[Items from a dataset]
--------------------------------------------------
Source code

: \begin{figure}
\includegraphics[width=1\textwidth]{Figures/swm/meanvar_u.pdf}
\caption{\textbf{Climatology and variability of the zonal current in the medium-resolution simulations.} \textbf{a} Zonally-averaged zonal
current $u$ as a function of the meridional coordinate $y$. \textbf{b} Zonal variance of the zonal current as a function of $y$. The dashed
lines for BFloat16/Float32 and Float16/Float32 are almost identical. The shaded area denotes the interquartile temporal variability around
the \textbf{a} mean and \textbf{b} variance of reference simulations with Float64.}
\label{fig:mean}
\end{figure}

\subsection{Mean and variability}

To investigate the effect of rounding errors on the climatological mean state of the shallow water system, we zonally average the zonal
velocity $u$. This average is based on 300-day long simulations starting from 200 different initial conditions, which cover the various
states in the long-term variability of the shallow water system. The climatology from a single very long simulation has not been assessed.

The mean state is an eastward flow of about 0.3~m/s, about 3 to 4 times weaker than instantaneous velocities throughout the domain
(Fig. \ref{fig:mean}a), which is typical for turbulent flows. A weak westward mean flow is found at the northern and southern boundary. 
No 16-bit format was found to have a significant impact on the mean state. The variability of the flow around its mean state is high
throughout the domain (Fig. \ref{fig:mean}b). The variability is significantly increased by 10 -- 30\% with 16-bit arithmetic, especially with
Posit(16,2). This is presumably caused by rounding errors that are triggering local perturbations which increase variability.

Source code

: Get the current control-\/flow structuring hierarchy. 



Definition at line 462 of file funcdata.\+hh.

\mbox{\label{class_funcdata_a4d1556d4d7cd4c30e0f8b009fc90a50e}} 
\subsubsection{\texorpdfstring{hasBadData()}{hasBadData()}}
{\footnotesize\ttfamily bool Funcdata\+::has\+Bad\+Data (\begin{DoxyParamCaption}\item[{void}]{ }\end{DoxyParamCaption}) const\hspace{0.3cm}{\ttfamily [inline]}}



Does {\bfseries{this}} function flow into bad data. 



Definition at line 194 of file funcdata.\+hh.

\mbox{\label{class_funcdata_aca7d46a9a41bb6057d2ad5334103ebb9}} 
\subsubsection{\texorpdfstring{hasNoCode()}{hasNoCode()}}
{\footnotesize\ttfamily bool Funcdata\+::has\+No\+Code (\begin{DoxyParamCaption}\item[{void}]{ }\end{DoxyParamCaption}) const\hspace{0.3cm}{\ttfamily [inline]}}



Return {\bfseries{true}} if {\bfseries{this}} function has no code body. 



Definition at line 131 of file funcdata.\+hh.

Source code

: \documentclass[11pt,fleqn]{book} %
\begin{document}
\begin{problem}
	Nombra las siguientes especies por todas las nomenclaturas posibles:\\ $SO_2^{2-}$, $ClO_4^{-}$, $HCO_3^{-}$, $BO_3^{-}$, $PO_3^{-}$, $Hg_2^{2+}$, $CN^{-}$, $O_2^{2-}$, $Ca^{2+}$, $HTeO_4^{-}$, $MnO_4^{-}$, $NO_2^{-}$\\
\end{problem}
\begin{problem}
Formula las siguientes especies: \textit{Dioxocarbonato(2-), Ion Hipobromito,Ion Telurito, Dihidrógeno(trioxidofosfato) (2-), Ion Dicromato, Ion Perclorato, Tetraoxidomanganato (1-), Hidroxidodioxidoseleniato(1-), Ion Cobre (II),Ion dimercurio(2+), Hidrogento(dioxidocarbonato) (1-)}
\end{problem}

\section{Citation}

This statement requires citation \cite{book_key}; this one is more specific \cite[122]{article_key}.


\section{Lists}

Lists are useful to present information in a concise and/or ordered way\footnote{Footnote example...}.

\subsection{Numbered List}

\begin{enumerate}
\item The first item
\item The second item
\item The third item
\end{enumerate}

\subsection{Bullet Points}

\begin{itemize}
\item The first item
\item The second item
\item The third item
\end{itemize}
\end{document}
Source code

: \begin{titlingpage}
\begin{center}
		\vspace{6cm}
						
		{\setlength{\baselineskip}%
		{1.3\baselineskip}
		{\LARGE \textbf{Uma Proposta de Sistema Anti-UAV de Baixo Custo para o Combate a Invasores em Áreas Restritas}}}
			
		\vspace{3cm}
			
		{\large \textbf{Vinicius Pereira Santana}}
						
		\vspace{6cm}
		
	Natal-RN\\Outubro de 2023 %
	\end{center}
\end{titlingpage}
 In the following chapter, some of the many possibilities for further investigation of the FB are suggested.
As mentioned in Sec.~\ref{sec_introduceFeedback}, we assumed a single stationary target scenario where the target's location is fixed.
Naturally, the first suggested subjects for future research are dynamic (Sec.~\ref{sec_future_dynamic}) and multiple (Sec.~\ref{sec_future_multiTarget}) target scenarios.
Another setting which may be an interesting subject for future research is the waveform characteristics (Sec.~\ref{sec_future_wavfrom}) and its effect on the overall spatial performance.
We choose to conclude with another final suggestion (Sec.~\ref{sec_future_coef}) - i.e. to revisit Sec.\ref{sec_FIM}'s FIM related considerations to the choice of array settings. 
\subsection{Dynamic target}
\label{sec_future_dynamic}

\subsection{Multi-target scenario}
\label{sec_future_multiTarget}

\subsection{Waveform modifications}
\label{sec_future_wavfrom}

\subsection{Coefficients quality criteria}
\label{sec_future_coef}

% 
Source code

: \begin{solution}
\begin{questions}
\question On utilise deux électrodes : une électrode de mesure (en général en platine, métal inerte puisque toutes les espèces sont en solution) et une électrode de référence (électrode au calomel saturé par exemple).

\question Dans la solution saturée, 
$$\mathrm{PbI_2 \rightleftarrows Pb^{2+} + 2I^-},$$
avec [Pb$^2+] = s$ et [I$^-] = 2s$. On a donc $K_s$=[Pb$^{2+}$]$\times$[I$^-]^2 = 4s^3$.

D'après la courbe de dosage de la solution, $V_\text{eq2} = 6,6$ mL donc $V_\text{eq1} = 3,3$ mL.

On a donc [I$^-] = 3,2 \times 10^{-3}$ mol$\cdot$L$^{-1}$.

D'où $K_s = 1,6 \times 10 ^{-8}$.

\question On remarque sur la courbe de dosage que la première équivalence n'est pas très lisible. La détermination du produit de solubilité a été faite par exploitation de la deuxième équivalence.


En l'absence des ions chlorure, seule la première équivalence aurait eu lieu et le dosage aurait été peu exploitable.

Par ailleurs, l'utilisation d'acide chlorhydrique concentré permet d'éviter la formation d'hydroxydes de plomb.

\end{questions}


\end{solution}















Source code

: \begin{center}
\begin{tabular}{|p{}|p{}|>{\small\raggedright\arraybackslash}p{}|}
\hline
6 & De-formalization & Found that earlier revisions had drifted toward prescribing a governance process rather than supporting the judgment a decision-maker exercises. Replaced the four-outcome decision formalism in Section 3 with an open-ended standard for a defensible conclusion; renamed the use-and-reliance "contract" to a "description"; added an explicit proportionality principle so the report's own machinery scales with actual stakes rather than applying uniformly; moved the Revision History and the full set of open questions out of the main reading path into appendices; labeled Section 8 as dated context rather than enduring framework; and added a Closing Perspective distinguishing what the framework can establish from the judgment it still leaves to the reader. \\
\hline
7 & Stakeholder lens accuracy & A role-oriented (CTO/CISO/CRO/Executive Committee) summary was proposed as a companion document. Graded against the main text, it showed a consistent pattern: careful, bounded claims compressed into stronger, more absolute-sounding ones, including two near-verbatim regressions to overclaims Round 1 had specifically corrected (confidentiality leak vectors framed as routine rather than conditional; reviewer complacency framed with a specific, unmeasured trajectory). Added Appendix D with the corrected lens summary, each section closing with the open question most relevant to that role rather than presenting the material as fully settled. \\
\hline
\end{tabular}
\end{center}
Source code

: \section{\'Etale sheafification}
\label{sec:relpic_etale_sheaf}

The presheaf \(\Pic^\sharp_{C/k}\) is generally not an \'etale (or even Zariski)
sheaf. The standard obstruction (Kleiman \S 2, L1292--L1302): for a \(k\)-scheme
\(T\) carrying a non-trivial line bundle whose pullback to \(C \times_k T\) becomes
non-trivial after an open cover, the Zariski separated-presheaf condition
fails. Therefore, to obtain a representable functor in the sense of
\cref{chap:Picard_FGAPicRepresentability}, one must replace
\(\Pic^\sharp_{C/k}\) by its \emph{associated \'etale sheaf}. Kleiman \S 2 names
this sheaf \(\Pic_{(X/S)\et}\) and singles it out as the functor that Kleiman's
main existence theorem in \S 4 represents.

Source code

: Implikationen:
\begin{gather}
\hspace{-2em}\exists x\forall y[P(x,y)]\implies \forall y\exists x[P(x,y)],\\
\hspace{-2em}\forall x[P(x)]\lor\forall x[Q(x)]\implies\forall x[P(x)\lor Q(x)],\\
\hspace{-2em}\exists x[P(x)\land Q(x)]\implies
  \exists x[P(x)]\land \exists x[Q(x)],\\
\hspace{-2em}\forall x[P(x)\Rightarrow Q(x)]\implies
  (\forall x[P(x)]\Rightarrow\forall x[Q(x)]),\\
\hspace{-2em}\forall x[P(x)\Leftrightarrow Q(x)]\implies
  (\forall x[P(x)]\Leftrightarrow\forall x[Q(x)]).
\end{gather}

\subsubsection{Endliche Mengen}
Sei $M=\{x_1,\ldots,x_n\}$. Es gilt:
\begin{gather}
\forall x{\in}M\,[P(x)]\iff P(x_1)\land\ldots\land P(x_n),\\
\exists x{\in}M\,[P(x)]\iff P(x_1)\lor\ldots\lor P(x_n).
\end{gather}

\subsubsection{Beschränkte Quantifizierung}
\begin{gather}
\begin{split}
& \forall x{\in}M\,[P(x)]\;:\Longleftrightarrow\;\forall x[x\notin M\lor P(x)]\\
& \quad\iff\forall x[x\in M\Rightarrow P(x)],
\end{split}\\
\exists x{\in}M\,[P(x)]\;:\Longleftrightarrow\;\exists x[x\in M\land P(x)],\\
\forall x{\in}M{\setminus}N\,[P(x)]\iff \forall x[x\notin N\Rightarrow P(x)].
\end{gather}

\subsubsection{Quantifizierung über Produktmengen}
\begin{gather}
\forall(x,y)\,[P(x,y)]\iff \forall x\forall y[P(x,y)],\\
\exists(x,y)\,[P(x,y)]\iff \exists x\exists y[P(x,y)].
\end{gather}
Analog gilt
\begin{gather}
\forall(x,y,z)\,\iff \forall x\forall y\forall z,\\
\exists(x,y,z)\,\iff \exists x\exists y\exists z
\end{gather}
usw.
--------------------------------------------------
Using the records above, select and copy every line that has the word "siguientes".

	Nombra las siguientes especies por todas las nomenclaturas posibles:\\ $SO_2^{2-}$, $ClO_4^{-}$, $HCO_3^{-}$, $BO_3^{-}$, $PO_3^{-}$, $Hg_2^{2+}$, $CN^{-}$, $O_2^{2-}$, $Ca^{2+}$, $HTeO_4^{-}$, $MnO_4^{-}$, $NO_2^{-}$\\
Formula las siguientes especies: \textit{Dioxocarbonato(2-), Ion Hipobromito,Ion Telurito, Dihidrógeno(trioxidofosfato) (2-), Ion Dicromato, Ion Perclorato, Tetraoxidomanganato (1-), Hidroxidodioxidoseleniato(1-), Ion Cobre (II),Ion dimercurio(2+), Hidrogento(dioxidocarbonato) (1-)}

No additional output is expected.